Cost questions. What's my average cost per session today vs. last week? Which sessions were in the top 1% of cost, and what made them expensive?
Data questions. What PII has entered agent context in the last 7 days, how was it handled, and where did it end up?
If you can't answer these questions in a reasonable timeframe without a manual investigation, you have observability. You don't have operational capability.
Building an SLA for Your Agent
This is the question that triggers the most discomfort in teams that haven't thought about it: what does reliability mean for an AI agent?
For a traditional API, reliability is relatively straightforward. Uptime percentage. Error rate. Latency percentiles. Defined, measurable, contractable.
For an agent, reliability is more complex because it has a behavioral dimension. An agent that returns a response within your latency target but gives a confidently wrong answer isn't reliable in the sense that matters. You need to define reliability along multiple axes.
Availability. The agent responds. This is table stakes but worth defining — what's your acceptable error rate, what's your acceptable latency at which percentiles?
Behavioral consistency.
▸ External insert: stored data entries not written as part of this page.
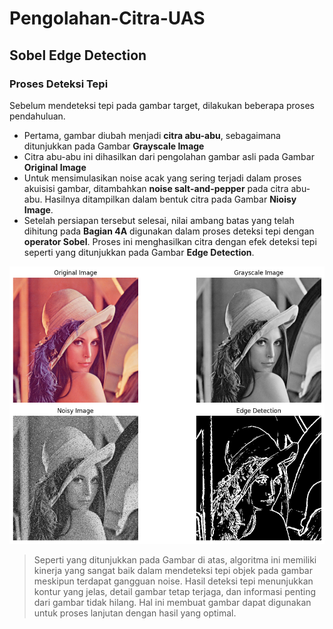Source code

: # Pengolahan-Citra-UAS

## Sobel Edge Detection
### Proses Deteksi Tepi
Sebelum mendeteksi tepi pada gambar target, dilakukan beberapa proses pendahuluan.

- Pertama, gambar diubah menjadi **citra abu-abu**, sebagaimana ditunjukkan pada Gambar **Grayscale Image**
- Citra abu-abu ini dihasilkan dari pengolahan gambar asli pada Gambar **Original Image**
- Untuk mensimulasikan noise acak yang sering terjadi dalam proses akuisisi gambar, ditambahkan **noise salt-and-pepper** pada citra abu-abu. Hasilnya ditampilkan dalam bentuk citra pada Gambar **Nioisy Image**.
- Setelah persiapan tersebut selesai, nilai ambang batas yang telah dihitung pada **Bagian 4A** digunakan dalam proses deteksi tepi dengan **operator Sobel**. Proses ini menghasilkan citra dengan efek deteksi tepi seperti yang ditunjukkan pada Gambar **Edge Detection**.
  
![Contoh Gambar](hasil/Edge_Detection_Process.jpg "Ini adalah contoh gambar")

> Seperti yang ditunjukkan pada Gambar di atas, algoritma ini memiliki kinerja yang sangat baik dalam mendeteksi tepi objek pada gambar meskipun terdapat gangguan noise. Hasil deteksi tepi menunjukkan kontur yang jelas, detail gambar tetap terjaga, dan informasi penting dari gambar tidak hilang. Hal ini membuat gambar dapat digunakan untuk proses lanjutan dengan hasil yang optimal.

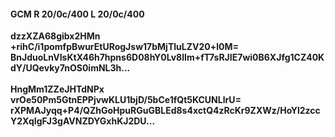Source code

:#### GCM R 20/0c/400 L 20/0c/400
**dzzXZA68gibx2HMn**<br/>**+rihC/i1pomfpBwurEtURogJsw17bMjTluLZV20+l0M=**<br/>**BnJduoLnVIsKtX46h7hpns6D08hY0Lv8lIm+fT7sRJIE7wi0B6XJfg1CZ40KdY/UQevky7nOS0imNL3h...**<br/><br/>
**HngMm1ZZeJHTdNPx**<br/>**vrOe50Pm5GtnEPPjvwKLU1bjD/5bCe1fQt5KCUNLlrU=**<br/>**rXPMAJyqq+P4/QZhGoHpuRGuGBLEd8s4xctQ4zRcKr9ZXWz/HoYl2zccY2XqIgFJ3gAVNZDYGxhKJ2DU...**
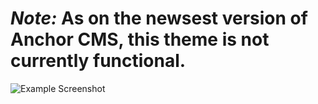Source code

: # *Note:* As on the newsest version of Anchor CMS, this theme is not currently functional.

![Example Screenshot](http://i.imgur.com/q3m07.png)
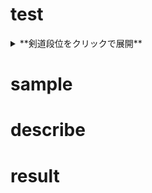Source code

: # test 
<details>
<summary> **剣道段位をクリックで展開** </summary>
<div>

+ 初段
+ 二段
+ 三段
+ 四段
+ 五段
  - 錬士
+ 六段
  - 錬士
+ 七段
  - 教士
+ 八段
  - 範士

～～～展開ここまで～～～ ※ここは書かなくても良いけど、開いた時に見やすい。

</div>
</details>

# sample

# describe

# result
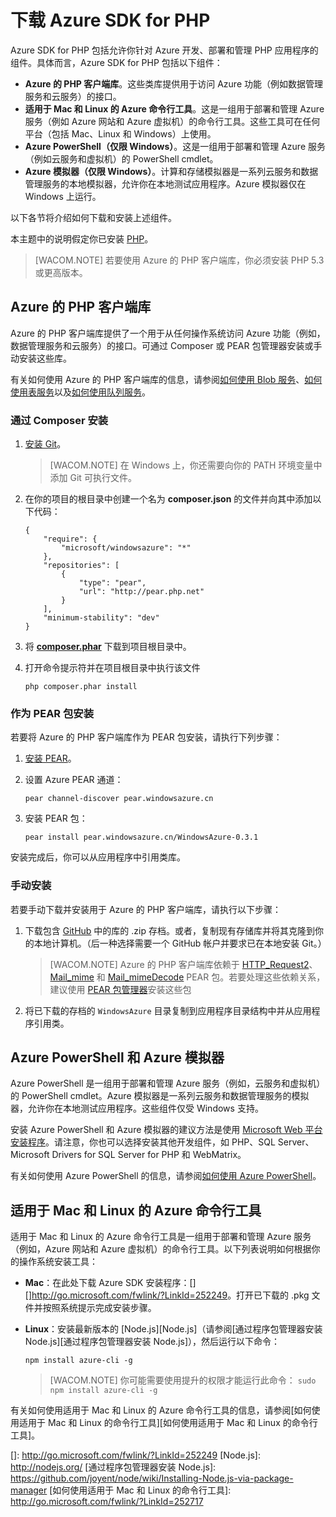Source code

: <properties title="Download the Azure SDK for PHP" pageTitle="Download the Azure SDK for PHP" metaKeywords="" description="Learn how to download and install the Azure SDK for PHP." documentationCenter="PHP" services="" solutions="web" authors="" />

# 下载 Azure SDK for PHP

Azure SDK for PHP 包括允许你针对 Azure 开发、部署和管理 PHP 应用程序的组件。具体而言，Azure SDK for PHP 包括以下组件：

-   **Azure 的 PHP 客户端库**。这些类库提供用于访问 Azure 功能（例如数据管理服务和云服务）的接口。
-   **适用于 Mac 和 Linux 的 Azure 命令行工具**。这是一组用于部署和管理 Azure 服务（例如 Azure 网站和 Azure 虚拟机）的命令行工具。这些工具可在任何平台（包括 Mac、Linux 和 Windows）上使用。
-   **Azure PowerShell（仅限 Windows）**。这是一组用于部署和管理 Azure 服务（例如云服务和虚拟机）的 PowerShell cmdlet。
-   **Azure 模拟器（仅限 Windows）**。计算和存储模拟器是一系列云服务和数据管理服务的本地模拟器，允许你在本地测试应用程序。Azure 模拟器仅在 Windows 上运行。

以下各节将介绍如何下载和安装上述组件。

本主题中的说明假定你已安装 [PHP][PHP]。

> [WACOM.NOTE]
> 若要使用 Azure 的 PHP 客户端库，你必须安装 PHP 5.3 或更高版本。

## Azure 的 PHP 客户端库

Azure 的 PHP 客户端库提供了一个用于从任何操作系统访问 Azure 功能（例如，数据管理服务和云服务）的接口。可通过 Composer 或 PEAR 包管理器安装或手动安装这些库。

有关如何使用 Azure 的 PHP 客户端库的信息，请参阅[如何使用 Blob 服务][如何使用 Blob 服务]、[如何使用表服务][如何使用表服务]以及[如何使用队列服务][如何使用队列服务]。

### 通过 Composer 安装

1.  [安装 Git][安装 Git]。

    > [WACOM.NOTE]
    > 在 Windows 上，你还需要向你的 PATH 环境变量中添加 Git 可执行文件。

2.  在你的项目的根目录中创建一个名为 **composer.json** 的文件并向其中添加以下代码：

        {
            "require": {
                "microsoft/windowsazure": "*"
            },          
            "repositories": [
                {
                    "type": "pear",
                    "url": "http://pear.php.net"
                }
            ],
            "minimum-stability": "dev"
        }

3.  将 **[composer.phar][composer.phar]** 下载到项目根目录中。

4.  打开命令提示符并在项目根目录中执行该文件

        php composer.phar install

### 作为 PEAR 包安装

若要将 Azure 的 PHP 客户端库作为 PEAR 包安装，请执行下列步骤：

1.  [安装 PEAR][安装 PEAR]。
2.  设置 Azure PEAR 通道：

        pear channel-discover pear.windowsazure.cn

3.  安装 PEAR 包：

        pear install pear.windowsazure.cn/WindowsAzure-0.3.1

安装完成后，你可以从应用程序中引用类库。

### 手动安装

若要手动下载并安装用于 Azure 的 PHP 客户端库，请执行以下步骤：

1.  下载包含 [GitHub][GitHub] 中的库的 .zip 存档。或者，复制现有存储库并将其克隆到你的本地计算机。（后一种选择需要一个 GitHub 帐户并要求已在本地安装 Git。）

    > [WACOM.NOTE]
    > Azure 的 PHP 客户端库依赖于 [HTTP\_Request2][HTTP\_Request2]、[Mail\_mime][Mail\_mime] 和 [Mail\_mimeDecode][Mail\_mimeDecode] PEAR 包。若要处理这些依赖关系，建议使用 [PEAR 包管理器][PEAR 包管理器]安装这些包

2.  将已下载的存档的 `WindowsAzure` 目录复制到应用程序目录结构中并从应用程序引用类。

## Azure PowerShell 和 Azure 模拟器

Azure PowerShell 是一组用于部署和管理 Azure 服务（例如，云服务和虚拟机）的 PowerShell cmdlet。Azure 模拟器是一系列云服务和数据管理服务的模拟器，允许你在本地测试应用程序。这些组件仅受 Windows 支持。

安装 Azure PowerShell 和 Azure 模拟器的建议方法是使用 [Microsoft Web 平台安装程序][Microsoft Web 平台安装程序]。请注意，你也可以选择安装其他开发组件，如 PHP、SQL Server、Microsoft Drivers for SQL Server for PHP 和 WebMatrix。

有关如何使用 Azure PowerShell 的信息，请参阅[如何使用 Azure PowerShell][如何使用 Azure PowerShell]。

## 适用于 Mac 和 Linux 的 Azure 命令行工具

适用于 Mac 和 Linux 的 Azure 命令行工具是一组用于部署和管理 Azure 服务（例如，Azure 网站和 Azure 虚拟机）的命令行工具。以下列表说明如何根据你的操作系统安装工具：

-   **Mac**：在此处下载 Azure SDK 安装程序：[][]<http://go.microsoft.com/fwlink/?LinkId=252249></a>。打开已下载的 .pkg 文件并按照系统提示完成安装步骤。

-   **Linux**：安装最新版本的 [Node.js][Node.js]（请参阅[通过程序包管理器安装 Node.js][通过程序包管理器安装 Node.js]），然后运行以下命令：

        npm install azure-cli -g

    > [WACOM.NOTE]
    > 你可能需要使用提升的权限才能运行此命令： `sudo npm install azure-cli -g`

有关如何使用适用于 Mac 和 Linux 的 Azure 命令行工具的信息，请参阅[如何使用适用于 Mac 和 Linux 的命令行工具][如何使用适用于 Mac 和 Linux 的命令行工具]。

  [PHP]: http://www.php.net/manual/en/install.php
  [如何使用 Blob 服务]: http://go.microsoft.com/fwlink/?LinkId=252714
  [如何使用表服务]: http://go.microsoft.com/fwlink/?LinkId=252715
  [如何使用队列服务]: http://go.microsoft.com/fwlink/?LinkId=252716
  [安装 Git]: http://git-scm.com/book/en/Getting-Started-Installing-Git
  [composer.phar]: http://getcomposer.org/composer.phar
  [安装 PEAR]: http://pear.php.net/manual/en/installation.getting.php
  [GitHub]: http://go.microsoft.com/fwlink/?LinkId=252719
  [HTTP\_Request2]: http://pear.php.net/package/HTTP_Request2
  [Mail\_mime]: http://pear.php.net/package/Mail_mime
  [Mail\_mimeDecode]: http://pear.php.net/package/Mail_mimeDecode
  [PEAR 包管理器]: http://pear.php.net/manual/en/installation.php
  [Microsoft Web 平台安装程序]: http://go.microsoft.com/fwlink/?LinkId=253447
  [如何使用 Azure PowerShell]: http://go.microsoft.com/fwlink/?LinkId=252718
  []: http://go.microsoft.com/fwlink/?LinkId=252249
  [Node.js]: http://nodejs.org/
  [通过程序包管理器安装 Node.js]: https://github.com/joyent/node/wiki/Installing-Node.js-via-package-manager
  [如何使用适用于 Mac 和 Linux 的命令行工具]: http://go.microsoft.com/fwlink/?LinkId=252717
The agent responds in ways that are consistent with its intended behavior, as evaluated against some defined quality criteria. This requires having defined what "correct" or "acceptable" behavior looks like, which is a product problem before it's an engineering problem.
Governance compliance. The agent operates within its defined policy envelope. It doesn't violate spend budgets, it handles PII according to policy, it doesn't invoke tools it shouldn't invoke. This is measurable if you have governance infrastructure; it's invisible if you don't.
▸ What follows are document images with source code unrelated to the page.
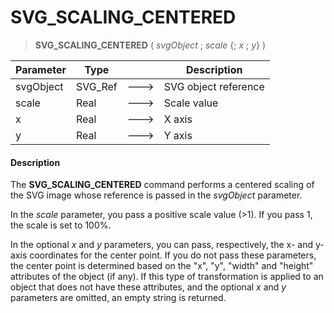 # SVG_SCALING_CENTERED

>**SVG_SCALING_CENTERED** ( *svgObject* ; *scale* {; *x* ; *y*} )

| Parameter | Type |  | Description |
| --- | --- | --- | --- |
| svgObject | SVG_Ref | &#x1F852; | SVG object reference |
| scale | Real | &#x1F852; | Scale value |
| x | Real | &#x1F852; | X axis |
| y | Real | &#x1F852; | Y axis |



#### Description 

The **SVG\_SCALING\_CENTERED** command performs a centered scaling of the SVG image whose reference is passed in the *svgObject* parameter.

In the *scale* parameter, you pass a positive scale value (>1). If you pass 1, the scale is set to 100%.

In the optional *x* and *y* parameters, you can pass, respectively, the x- and y-axis coordinates for the center point. If you do not pass these parameters, the center point is determined based on the "x", "y", "width" and "height" attributes of the object (if any). If this type of transformation is applied to an object that does not have these attributes, and the optional *x* and *y* parameters are omitted, an empty string is returned. 
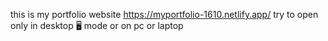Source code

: this is my portfolio website 
https://myportfolio-1610.netlify.app/
try to open only in desktop 🖥️ mode
or on pc or laptop 
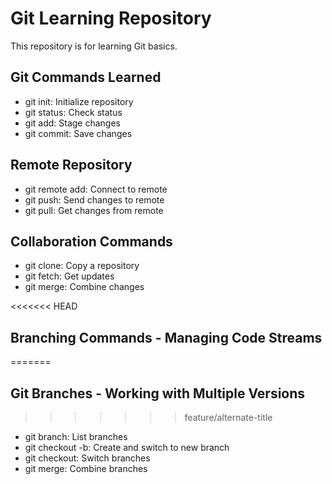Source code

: # Git Learning Repository

This repository is for learning Git basics.

## Git Commands Learned
- git init: Initialize repository
- git status: Check status
- git add: Stage changes
- git commit: Save changes

## Remote Repository
- git remote add: Connect to remote
- git push: Send changes to remote
- git pull: Get changes from remote

## Collaboration Commands
- git clone: Copy a repository
- git fetch: Get updates
- git merge: Combine changes

<<<<<<< HEAD
## Branching Commands - Managing Code Streams
=======
## Git Branches - Working with Multiple Versions
>>>>>>> feature/alternate-title
- git branch: List branches
- git checkout -b: Create and switch to new branch
- git checkout: Switch branches
- git merge: Combine branches
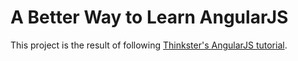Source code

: # A Better Way to Learn AngularJS

This project is the result of following [Thinkster's AngularJS tutorial](https://thinkster.io/a-better-way-to-learn-angularjs).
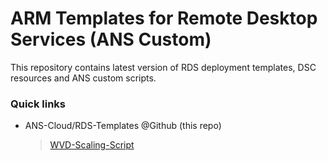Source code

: # ARM Templates for Remote Desktop Services (ANS Custom)

This repository contains latest version of RDS deployment templates, DSC resources and ANS custom scripts.

### Quick links

* ANS-Cloud/RDS-Templates @Github (this repo)
  > [WVD-Scaling-Script](https://github.com/ans-cloud/RDS-Templates/tree/master/wvd-templates/wvd-scaling-script)

 
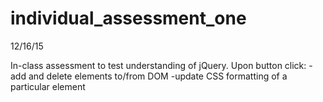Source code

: # individual_assessment_one
12/16/15


In-class assessment to test understanding of jQuery. 
Upon button click:
-add and delete elements to/from DOM
-update CSS formatting of a particular element
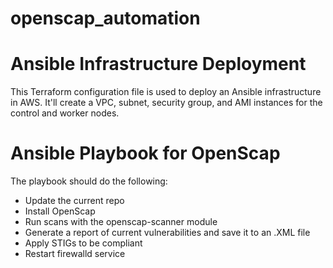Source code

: # openscap_automation
# Ansible Infrastructure Deployment

This Terraform configuration file is used to deploy an Ansible infrastructure in AWS. 
It'll create a VPC, subnet, security group, and AMI instances for the control and worker nodes.

# Ansible Playbook for OpenScap

The playbook should do the following:
- Update the current repo
- Install OpenScap
- Run scans with the openscap-scanner module
- Generate a report of current vulnerabilities and save it to an .XML file
- Apply STIGs to be compliant
- Restart firewalld service
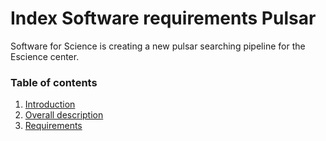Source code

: # Index Software requirements Pulsar
Software for Science is creating a new pulsar searching pipeline for the Escience center.

### Table of contents
1. [Introduction](./SRS_Pulsar/readme.md)
2. [Overall description](./SRS_Pulsar/overallDescription.md)
3. [Requirements](./SRS_Pulsar/Requirements/readme.md)
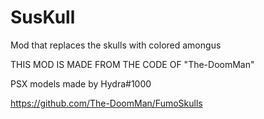 # SusKull
Mod that replaces the skulls with colored amongus

THIS MOD IS MADE FROM THE CODE OF "The-DoomMan"

PSX models made by Hydra#1000

https://github.com/The-DoomMan/FumoSkulls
Degradation behavior. When the agent can't handle a request (edge case, tool failure, ambiguous input), what does it do? A well-defined SLA specifies acceptable fallback behavior, not just acceptable success behavior.
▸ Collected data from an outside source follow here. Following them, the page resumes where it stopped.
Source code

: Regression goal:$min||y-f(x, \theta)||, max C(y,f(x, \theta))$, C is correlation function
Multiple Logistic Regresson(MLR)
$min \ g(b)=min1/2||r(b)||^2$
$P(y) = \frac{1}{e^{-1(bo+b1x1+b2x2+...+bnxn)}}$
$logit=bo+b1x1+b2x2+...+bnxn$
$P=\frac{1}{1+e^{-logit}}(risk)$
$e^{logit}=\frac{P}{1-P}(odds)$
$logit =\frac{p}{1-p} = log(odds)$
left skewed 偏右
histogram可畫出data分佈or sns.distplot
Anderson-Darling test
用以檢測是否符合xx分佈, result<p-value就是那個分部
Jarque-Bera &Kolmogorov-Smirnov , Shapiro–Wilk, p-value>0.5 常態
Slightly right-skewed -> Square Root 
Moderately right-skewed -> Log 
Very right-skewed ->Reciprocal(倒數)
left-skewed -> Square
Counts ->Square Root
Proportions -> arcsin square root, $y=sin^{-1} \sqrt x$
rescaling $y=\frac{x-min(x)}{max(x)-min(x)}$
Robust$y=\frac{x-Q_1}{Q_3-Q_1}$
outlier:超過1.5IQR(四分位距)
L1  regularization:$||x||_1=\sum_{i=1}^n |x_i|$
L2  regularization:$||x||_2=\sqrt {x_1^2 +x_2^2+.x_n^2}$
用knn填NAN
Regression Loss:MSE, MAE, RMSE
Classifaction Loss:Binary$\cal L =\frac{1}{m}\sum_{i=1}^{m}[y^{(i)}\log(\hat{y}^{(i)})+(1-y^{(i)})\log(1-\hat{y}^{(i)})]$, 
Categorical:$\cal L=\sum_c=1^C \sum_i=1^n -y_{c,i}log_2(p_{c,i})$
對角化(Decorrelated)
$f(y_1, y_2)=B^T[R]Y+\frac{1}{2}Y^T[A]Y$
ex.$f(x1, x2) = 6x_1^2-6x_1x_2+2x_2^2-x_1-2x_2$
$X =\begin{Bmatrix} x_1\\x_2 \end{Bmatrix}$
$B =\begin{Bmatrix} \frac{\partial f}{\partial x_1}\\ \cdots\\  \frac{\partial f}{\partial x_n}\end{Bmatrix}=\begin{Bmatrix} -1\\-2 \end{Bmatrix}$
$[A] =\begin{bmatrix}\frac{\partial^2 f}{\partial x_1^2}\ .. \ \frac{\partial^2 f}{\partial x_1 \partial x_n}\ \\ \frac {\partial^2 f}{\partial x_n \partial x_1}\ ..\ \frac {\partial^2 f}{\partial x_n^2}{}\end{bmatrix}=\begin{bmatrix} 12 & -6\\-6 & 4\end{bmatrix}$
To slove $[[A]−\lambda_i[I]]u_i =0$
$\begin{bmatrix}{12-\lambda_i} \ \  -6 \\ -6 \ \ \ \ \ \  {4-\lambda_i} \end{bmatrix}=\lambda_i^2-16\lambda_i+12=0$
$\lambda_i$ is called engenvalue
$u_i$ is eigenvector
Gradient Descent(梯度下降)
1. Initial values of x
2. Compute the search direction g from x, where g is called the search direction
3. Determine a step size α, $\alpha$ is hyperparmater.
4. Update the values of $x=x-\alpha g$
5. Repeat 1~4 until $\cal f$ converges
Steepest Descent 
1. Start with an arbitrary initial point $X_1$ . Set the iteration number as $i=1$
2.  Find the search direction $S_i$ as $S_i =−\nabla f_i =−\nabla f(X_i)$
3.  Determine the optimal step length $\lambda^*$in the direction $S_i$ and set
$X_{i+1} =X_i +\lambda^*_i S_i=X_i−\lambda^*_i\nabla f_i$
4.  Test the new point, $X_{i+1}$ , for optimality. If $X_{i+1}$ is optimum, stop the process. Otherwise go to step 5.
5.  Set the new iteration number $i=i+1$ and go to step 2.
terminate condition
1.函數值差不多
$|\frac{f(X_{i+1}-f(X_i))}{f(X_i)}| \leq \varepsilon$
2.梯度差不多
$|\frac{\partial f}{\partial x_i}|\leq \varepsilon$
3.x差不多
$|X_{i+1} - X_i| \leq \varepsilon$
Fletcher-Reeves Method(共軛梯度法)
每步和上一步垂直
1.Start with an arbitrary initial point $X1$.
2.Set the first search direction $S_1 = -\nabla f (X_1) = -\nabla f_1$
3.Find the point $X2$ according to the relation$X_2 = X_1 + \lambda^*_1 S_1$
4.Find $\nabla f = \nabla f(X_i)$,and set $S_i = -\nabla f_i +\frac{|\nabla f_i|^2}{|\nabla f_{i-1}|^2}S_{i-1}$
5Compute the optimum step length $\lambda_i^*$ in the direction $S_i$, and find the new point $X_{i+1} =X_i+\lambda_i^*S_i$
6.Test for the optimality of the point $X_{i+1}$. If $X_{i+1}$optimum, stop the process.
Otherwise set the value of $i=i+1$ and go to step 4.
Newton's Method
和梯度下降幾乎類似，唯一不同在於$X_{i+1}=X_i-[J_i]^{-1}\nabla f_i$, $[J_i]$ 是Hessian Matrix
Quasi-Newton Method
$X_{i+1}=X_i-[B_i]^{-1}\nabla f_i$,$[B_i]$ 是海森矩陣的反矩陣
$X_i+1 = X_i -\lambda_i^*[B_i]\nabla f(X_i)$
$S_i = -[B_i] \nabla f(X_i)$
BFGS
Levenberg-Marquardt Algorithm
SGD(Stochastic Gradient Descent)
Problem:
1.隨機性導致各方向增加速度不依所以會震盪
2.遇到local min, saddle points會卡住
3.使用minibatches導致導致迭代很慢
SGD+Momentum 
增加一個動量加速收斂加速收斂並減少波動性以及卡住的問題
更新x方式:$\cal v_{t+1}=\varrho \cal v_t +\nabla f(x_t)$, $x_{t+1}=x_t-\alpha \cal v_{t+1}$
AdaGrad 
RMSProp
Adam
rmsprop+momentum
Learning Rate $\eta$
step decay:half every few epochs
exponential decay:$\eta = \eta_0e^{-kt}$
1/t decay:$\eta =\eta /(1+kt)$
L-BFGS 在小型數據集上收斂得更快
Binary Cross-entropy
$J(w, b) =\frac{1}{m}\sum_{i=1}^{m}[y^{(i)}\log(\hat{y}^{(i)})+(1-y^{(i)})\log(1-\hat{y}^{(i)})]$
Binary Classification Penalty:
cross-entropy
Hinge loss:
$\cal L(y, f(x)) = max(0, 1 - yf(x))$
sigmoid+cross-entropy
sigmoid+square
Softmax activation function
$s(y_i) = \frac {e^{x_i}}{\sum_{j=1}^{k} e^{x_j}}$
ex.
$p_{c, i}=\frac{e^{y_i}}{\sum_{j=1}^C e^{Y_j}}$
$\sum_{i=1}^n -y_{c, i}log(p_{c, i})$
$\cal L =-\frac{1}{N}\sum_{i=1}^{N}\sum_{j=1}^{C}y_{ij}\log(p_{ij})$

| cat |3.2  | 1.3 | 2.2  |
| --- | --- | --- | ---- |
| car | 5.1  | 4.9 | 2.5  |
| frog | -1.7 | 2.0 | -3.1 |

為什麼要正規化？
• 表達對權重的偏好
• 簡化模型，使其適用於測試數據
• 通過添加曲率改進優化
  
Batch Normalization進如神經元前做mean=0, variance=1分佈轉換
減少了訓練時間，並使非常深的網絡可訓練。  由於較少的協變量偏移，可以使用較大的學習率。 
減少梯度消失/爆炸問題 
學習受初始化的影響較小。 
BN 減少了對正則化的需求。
Starting an explicit SLA conversation with your stakeholders forces the right questions. It makes "the agent sometimes does weird things" a quantifiable problem rather than a vague worry.
Incident Response for AI Behavior
Traditional software incident response has a clear shape: something is broken, you find the root cause, you fix it, you deploy the fix. The incident is bounded in time and scope.
Agent behavior incidents are different in important ways:
The incident may have been happening for a while before you knew. Behavioral issues don't always surface as errors. They can look like slightly worse user retention, slightly higher support volume, slightly more frequent escalations. By the time it's clearly an incident, you need to reconstruct what happened over an extended period.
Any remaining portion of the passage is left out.